→ **Assignment**
Among the lines below, count those with the word "framework". Answer with the number only.

::: Dataset extract

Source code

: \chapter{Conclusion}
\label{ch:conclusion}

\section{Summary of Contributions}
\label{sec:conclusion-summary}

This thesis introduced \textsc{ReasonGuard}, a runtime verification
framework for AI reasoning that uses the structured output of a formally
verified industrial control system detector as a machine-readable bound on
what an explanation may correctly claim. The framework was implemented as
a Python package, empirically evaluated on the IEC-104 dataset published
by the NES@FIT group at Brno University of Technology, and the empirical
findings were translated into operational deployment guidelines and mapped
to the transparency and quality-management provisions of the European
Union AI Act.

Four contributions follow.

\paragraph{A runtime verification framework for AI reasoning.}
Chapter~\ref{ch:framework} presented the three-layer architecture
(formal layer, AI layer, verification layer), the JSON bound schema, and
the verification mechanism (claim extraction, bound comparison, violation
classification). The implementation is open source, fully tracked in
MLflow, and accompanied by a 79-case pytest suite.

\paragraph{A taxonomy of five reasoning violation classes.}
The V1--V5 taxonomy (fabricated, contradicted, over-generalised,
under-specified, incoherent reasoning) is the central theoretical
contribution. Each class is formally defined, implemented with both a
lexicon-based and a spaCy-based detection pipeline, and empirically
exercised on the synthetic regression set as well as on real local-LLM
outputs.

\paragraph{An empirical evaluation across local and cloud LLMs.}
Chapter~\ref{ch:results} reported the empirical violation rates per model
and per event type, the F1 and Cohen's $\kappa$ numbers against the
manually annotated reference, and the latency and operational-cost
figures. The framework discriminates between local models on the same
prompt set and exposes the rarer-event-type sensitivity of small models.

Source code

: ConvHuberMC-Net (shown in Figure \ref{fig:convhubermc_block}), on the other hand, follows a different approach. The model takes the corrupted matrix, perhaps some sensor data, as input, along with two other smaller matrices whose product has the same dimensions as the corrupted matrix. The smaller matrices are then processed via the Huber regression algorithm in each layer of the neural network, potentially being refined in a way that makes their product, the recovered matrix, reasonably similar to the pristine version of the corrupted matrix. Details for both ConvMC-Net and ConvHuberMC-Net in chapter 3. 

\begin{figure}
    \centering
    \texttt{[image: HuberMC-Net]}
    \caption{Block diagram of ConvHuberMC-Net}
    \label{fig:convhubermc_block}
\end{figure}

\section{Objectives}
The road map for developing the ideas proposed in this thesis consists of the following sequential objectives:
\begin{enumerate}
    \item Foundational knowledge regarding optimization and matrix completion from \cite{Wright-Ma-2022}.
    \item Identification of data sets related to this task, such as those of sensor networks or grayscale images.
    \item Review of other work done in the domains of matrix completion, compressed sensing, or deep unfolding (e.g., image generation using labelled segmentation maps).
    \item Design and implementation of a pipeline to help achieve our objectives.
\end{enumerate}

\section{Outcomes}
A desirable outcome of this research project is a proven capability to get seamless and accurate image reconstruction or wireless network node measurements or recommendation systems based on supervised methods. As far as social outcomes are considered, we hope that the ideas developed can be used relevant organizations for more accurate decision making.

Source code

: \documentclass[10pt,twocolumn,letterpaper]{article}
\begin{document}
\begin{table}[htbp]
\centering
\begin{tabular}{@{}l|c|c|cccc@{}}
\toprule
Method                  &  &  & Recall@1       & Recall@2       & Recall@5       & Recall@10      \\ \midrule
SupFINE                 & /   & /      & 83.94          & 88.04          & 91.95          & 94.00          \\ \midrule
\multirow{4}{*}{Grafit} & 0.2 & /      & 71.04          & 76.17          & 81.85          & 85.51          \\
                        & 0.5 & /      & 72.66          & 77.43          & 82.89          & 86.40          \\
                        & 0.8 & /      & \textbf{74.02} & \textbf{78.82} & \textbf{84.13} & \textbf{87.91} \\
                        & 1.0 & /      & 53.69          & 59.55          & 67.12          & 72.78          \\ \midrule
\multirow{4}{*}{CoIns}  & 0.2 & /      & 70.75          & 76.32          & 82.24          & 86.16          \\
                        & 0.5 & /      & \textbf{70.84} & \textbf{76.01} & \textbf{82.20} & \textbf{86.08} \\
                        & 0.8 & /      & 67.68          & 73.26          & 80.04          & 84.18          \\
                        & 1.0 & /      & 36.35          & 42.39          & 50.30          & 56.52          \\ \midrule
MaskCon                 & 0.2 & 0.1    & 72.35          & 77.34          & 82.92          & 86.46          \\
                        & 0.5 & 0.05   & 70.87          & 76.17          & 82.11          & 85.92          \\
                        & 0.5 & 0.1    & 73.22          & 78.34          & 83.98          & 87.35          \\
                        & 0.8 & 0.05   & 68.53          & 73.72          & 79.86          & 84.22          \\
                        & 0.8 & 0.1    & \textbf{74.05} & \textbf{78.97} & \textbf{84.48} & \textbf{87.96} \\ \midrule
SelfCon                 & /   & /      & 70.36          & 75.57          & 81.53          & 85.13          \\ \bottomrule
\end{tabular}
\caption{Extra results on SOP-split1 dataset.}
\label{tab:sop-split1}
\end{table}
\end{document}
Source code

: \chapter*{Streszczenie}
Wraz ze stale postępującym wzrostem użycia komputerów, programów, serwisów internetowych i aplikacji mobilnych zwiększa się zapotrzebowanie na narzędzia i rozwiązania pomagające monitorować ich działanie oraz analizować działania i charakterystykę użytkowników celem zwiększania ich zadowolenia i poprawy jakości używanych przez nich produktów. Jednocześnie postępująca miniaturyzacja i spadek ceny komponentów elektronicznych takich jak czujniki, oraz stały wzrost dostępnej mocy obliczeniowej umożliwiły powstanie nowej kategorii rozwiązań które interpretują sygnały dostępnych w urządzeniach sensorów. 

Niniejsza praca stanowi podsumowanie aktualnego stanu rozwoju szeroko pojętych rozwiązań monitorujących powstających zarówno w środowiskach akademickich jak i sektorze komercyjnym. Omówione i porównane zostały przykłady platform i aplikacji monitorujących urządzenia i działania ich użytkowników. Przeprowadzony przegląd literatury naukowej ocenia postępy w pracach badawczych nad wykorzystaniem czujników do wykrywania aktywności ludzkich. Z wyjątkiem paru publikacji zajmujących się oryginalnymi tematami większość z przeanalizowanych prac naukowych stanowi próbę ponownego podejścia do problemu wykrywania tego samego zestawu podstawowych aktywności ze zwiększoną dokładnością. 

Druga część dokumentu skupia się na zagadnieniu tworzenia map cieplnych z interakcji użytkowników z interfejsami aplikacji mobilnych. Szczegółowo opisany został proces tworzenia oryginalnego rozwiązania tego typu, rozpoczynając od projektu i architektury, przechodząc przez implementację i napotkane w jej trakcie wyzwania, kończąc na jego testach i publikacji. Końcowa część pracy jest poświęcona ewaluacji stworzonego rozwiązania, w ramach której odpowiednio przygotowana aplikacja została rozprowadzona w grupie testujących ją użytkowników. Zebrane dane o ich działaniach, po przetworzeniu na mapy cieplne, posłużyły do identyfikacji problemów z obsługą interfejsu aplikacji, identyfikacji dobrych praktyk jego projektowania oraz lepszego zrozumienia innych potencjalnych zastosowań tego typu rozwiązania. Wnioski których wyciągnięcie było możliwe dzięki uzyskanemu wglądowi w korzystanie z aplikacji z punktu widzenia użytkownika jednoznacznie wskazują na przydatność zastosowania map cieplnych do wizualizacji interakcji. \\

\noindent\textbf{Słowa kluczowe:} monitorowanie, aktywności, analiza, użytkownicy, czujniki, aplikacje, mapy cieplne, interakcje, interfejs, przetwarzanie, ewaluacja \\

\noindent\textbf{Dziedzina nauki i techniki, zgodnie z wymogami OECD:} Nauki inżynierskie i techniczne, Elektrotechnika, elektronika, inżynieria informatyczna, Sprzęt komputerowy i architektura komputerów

::::::

→ **The answer**
5